:: Listed entries ::
=====
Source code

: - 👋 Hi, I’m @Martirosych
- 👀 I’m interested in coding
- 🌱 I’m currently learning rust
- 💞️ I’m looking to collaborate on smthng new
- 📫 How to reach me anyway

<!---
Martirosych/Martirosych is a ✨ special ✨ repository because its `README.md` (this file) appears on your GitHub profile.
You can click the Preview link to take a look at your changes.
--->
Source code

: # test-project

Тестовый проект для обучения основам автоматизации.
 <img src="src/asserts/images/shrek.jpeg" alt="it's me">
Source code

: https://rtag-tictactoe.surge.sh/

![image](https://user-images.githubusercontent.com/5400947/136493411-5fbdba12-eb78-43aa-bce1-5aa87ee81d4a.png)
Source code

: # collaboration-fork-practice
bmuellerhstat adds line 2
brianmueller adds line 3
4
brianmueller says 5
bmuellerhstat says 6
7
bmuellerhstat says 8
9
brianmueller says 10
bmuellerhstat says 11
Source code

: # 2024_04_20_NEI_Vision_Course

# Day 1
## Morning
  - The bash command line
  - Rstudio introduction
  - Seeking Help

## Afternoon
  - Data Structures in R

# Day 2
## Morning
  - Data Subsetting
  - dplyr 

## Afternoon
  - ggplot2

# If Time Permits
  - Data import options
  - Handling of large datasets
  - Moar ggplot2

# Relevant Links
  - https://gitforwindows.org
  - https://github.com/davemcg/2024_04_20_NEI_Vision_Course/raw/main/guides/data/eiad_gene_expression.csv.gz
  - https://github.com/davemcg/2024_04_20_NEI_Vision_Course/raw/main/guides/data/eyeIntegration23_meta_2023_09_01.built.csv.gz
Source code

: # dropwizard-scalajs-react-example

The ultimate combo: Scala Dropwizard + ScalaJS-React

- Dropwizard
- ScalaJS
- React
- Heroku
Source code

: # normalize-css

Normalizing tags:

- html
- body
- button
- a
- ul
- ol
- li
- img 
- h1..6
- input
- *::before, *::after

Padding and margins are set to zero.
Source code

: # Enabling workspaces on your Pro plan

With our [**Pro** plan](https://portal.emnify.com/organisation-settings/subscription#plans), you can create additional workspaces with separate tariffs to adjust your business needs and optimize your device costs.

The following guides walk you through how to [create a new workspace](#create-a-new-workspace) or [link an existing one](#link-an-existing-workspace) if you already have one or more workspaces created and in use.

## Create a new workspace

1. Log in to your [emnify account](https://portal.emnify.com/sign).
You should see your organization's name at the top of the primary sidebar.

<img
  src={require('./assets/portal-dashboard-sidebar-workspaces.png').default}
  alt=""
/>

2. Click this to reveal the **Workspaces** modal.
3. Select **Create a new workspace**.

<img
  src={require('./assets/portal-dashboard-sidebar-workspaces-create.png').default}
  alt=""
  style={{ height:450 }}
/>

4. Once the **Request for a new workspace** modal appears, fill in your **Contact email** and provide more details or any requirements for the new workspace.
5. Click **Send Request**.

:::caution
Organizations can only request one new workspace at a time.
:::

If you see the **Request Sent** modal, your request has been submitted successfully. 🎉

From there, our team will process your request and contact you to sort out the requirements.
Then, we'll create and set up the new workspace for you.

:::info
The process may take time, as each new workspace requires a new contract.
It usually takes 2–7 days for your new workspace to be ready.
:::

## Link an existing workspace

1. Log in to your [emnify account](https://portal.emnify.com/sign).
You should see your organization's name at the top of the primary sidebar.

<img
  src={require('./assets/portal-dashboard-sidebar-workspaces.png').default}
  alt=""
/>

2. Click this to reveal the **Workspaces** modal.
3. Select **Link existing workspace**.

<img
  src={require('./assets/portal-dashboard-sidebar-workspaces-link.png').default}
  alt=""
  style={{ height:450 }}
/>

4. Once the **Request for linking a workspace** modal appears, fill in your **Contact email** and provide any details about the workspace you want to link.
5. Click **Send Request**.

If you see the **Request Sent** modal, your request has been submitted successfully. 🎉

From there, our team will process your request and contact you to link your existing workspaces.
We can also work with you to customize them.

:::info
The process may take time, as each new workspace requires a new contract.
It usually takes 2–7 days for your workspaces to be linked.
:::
=====
An exact reproduction of all the entries, complete to the last line, is needed.

Source code

: - 👋 Hi, I’m @Martirosych
- 👀 I’m interested in coding
- 🌱 I’m currently learning rust
- 💞️ I’m looking to collaborate on smthng new
- 📫 How to reach me anyway

<!---
Martirosych/Martirosych is a ✨ special ✨ repository because its `README.md` (this file) appears on your GitHub profile.
You can click the Preview link to take a look at your changes.
--->
Source code

: # test-project

Тестовый проект для обучения основам автоматизации.
 <img src="src/asserts/images/shrek.jpeg" alt="it's me">
Source code

: https://rtag-tictactoe.surge.sh/

![image](https://user-images.githubusercontent.com/5400947/136493411-5fbdba12-eb78-43aa-bce1-5aa87ee81d4a.png)
Source code

: # collaboration-fork-practice
bmuellerhstat adds line 2
brianmueller adds line 3
4
brianmueller says 5
bmuellerhstat says 6
7
bmuellerhstat says 8
9
brianmueller says 10
bmuellerhstat says 11
Source code

: # 2024_04_20_NEI_Vision_Course

# Day 1
## Morning
  - The bash command line
  - Rstudio introduction
  - Seeking Help

## Afternoon
  - Data Structures in R

# Day 2
## Morning
  - Data Subsetting
  - dplyr 

## Afternoon
  - ggplot2

# If Time Permits
  - Data import options
  - Handling of large datasets
  - Moar ggplot2

# Relevant Links
  - https://gitforwindows.org
  - https://github.com/davemcg/2024_04_20_NEI_Vision_Course/raw/main/guides/data/eiad_gene_expression.csv.gz
  - https://github.com/davemcg/2024_04_20_NEI_Vision_Course/raw/main/guides/data/eyeIntegration23_meta_2023_09_01.built.csv.gz
Source code

: # dropwizard-scalajs-react-example

The ultimate combo: Scala Dropwizard + ScalaJS-React

- Dropwizard
- ScalaJS
- React
- Heroku
Source code

: # normalize-css

Normalizing tags:

- html
- body
- button
- a
- ul
- ol
- li
- img 
- h1..6
- input
- *::before, *::after

Padding and margins are set to zero.
Source code

: # Enabling workspaces on your Pro plan

With our [**Pro** plan](https://portal.emnify.com/organisation-settings/subscription#plans), you can create additional workspaces with separate tariffs to adjust your business needs and optimize your device costs.

The following guides walk you through how to [create a new workspace](#create-a-new-workspace) or [link an existing one](#link-an-existing-workspace) if you already have one or more workspaces created and in use.

## Create a new workspace

1. Log in to your [emnify account](https://portal.emnify.com/sign).
You should see your organization's name at the top of the primary sidebar.

<img
  src={require('./assets/portal-dashboard-sidebar-workspaces.png').default}
  alt=""
/>

2. Click this to reveal the **Workspaces** modal.
3. Select **Create a new workspace**.

<img
  src={require('./assets/portal-dashboard-sidebar-workspaces-create.png').default}
  alt=""
  style={{ height:450 }}
/>

4. Once the **Request for a new workspace** modal appears, fill in your **Contact email** and provide more details or any requirements for the new workspace.
5. Click **Send Request**.

:::caution
Organizations can only request one new workspace at a time.
:::

If you see the **Request Sent** modal, your request has been submitted successfully. 🎉

From there, our team will process your request and contact you to sort out the requirements.
Then, we'll create and set up the new workspace for you.

:::info
The process may take time, as each new workspace requires a new contract.
It usually takes 2–7 days for your new workspace to be ready.
:::

## Link an existing workspace

1. Log in to your [emnify account](https://portal.emnify.com/sign).
You should see your organization's name at the top of the primary sidebar.

<img
  src={require('./assets/portal-dashboard-sidebar-workspaces.png').default}
  alt=""
/>

2. Click this to reveal the **Workspaces** modal.
3. Select **Link existing workspace**.

<img
  src={require('./assets/portal-dashboard-sidebar-workspaces-link.png').default}
  alt=""
  style={{ height:450 }}
/>

4. Once the **Request for linking a workspace** modal appears, fill in your **Contact email** and provide any details about the workspace you want to link.
5. Click **Send Request**.

If you see the **Request Sent** modal, your request has been submitted successfully. 🎉

From there, our team will process your request and contact you to link your existing workspaces.
We can also work with you to customize them.

:::info
The process may take time, as each new workspace requires a new contract.
It usually takes 2–7 days for your workspaces to be linked.
:::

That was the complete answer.